Un air de 1989 à Bucarest

Un air de 1989 à Bucarest

Citoyens, unissez-vous! «Comme on a fait en 1989, quand on a renversé la dictature!». Parole d'étudiant gauchiste? Non. C'est ainsi que, le 19 mai dernier, Marian Gruia, responsable syndical de la police nationale roumaine, encourageait des milliers de manifestants, dont nombre de ses collègues policiers, à intensifier la lutte. On n'avait pas vu un tel mouvement de masse depuis la chute de Ceausescu.

Entre 30.000 et 60.000 personnes, principalement des fonctionnaires et retraités, transportés par bus des quatre coins du pays, ont envahi les rues de Bucarest pour protester contre la politique de rigueur du gouvernement, sous perfusion du FMI à hauteur de 20 milliards d'euros. Une austérité qui touche l'ensemble de la population, et notamment les plus défavorisés.

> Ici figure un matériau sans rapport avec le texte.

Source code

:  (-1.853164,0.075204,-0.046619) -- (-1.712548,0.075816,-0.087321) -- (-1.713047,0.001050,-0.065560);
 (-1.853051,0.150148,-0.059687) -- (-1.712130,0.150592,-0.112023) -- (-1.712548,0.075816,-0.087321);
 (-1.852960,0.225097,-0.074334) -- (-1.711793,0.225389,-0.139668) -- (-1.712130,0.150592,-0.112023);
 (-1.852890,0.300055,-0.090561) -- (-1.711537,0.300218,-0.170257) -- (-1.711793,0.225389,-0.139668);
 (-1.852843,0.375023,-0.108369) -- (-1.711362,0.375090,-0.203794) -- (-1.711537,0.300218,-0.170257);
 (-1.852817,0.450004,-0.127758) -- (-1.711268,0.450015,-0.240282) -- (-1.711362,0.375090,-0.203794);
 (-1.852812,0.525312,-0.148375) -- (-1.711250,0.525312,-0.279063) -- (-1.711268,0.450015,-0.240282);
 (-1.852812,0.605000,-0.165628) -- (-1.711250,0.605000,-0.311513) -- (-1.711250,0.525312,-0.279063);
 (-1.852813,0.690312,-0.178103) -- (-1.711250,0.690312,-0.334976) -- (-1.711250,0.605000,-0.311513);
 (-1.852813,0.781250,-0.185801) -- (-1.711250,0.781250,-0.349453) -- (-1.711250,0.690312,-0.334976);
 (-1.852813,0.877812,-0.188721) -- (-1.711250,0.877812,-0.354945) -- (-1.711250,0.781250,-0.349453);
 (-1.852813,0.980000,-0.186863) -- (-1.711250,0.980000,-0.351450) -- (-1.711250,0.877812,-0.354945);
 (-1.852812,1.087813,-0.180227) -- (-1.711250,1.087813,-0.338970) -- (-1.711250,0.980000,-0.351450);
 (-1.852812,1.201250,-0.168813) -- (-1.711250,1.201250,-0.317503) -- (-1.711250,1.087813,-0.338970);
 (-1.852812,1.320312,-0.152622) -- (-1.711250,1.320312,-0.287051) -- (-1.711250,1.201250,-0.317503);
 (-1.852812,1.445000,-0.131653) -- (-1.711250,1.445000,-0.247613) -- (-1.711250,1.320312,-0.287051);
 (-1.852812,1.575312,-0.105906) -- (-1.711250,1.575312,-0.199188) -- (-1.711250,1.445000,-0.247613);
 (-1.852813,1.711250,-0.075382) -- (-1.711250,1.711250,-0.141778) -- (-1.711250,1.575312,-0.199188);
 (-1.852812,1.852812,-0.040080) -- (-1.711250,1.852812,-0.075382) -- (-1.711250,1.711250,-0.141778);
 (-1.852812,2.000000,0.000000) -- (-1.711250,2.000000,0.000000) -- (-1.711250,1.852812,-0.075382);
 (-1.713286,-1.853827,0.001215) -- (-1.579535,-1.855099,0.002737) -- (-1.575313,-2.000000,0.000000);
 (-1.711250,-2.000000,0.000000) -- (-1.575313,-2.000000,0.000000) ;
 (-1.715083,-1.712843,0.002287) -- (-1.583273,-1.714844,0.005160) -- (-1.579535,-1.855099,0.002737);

La rigueur, encore et toujours

Acculé entre la pression de la rue et les exigences du FMI, le gouvernement d'Emil Boc est maintenant susceptible d'adoucir ses mesures d'austérité, au prix d'une nouvelle annulation d'un versement d'une tranche du prêt, après qu'une crise politique ait retardé un premier virement en novembre 2009. Ce qui rend les prêteurs méfiants vis à vis de la solvabilité du pays: deux enchères, destinées à vendre des bons d'Etat sur les marchés internationaux, ont échoué en mai.

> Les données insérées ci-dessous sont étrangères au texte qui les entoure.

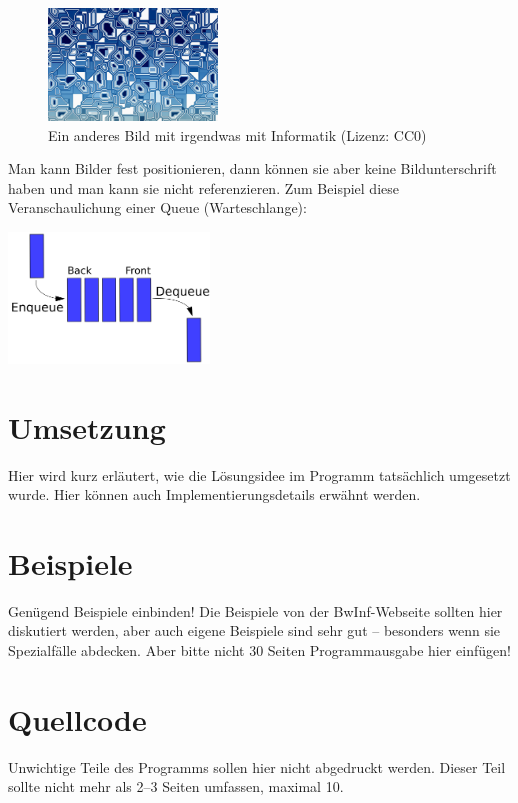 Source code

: \documentclass[a4paper,10pt,ngerman]{scrartcl}
\begin{document}
\begin{figure}
	\begin{center}
		\includegraphics[width=0.4\textwidth]{computerbild2.jpg}
		\caption{Ein anderes Bild mit irgendwas mit Informatik (Lizenz: CC0)}
		\label{abb:bild2}
	\end{center}
\end{figure}

Man kann Bilder fest positionieren, dann können sie aber keine Bildunterschrift haben und man kann sie nicht referenzieren. Zum Beispiel diese Veranschaulichung einer Queue (Warteschlange):
\begin{center}
	\includegraphics[width=0.4\textwidth]{queue.png}
\end{center}

\section{Umsetzung}
Hier wird kurz erläutert, wie die Lösungsidee im Programm tatsächlich umgesetzt wurde. Hier können auch Implementierungsdetails erwähnt werden.

\section{Beispiele}
Genügend Beispiele einbinden! Die Beispiele von der BwInf-Webseite sollten hier diskutiert werden, aber auch eigene Beispiele sind sehr gut – besonders wenn sie Spezialfälle abdecken. Aber bitte nicht 30 Seiten Programmausgabe hier einfügen!

\section{Quellcode}
Unwichtige Teile des Programms sollen hier nicht abgedruckt werden. Dieser Teil sollte nicht mehr als 2–3 Seiten umfassen, maximal 10.
\end{document}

La contestation survient après une dégradation de la situation économique. Après avoir annoncé un déficit budgétaire 2009 plus important que prévu et avoir renoncé à l'objectif de 2015 pour l'adoption de l'euro, Emil Boc a durci son plan d'austérité début mai: réduction de la fonction publique (1/3 de la population active du pays) d'au moins 60.000 postes, des salaires des fonctionnaires de 25% et des pensions des retraités de 15%.

Le pouvoir de la rue

Dans l'immédiat, le gouvernement se cherche une nouvelle légitimité et a laissé entendre qu'il demanderait un vote de confiance au Parlement, où il dispose d'une courte majorité. Emil Boc a aussi formellement demandé aux hauts fonctionnaires œuvrant dans des conseils d'administrations d'entreprises semi-publiques de reverser leur part de dividendes à un fonds de solidarité nationale, sous peine de licenciement. Une décision symbolique qui ne garantit pas de calmer l'humeur des manifestants. Une grève générale est en effet prévue le 31 mai.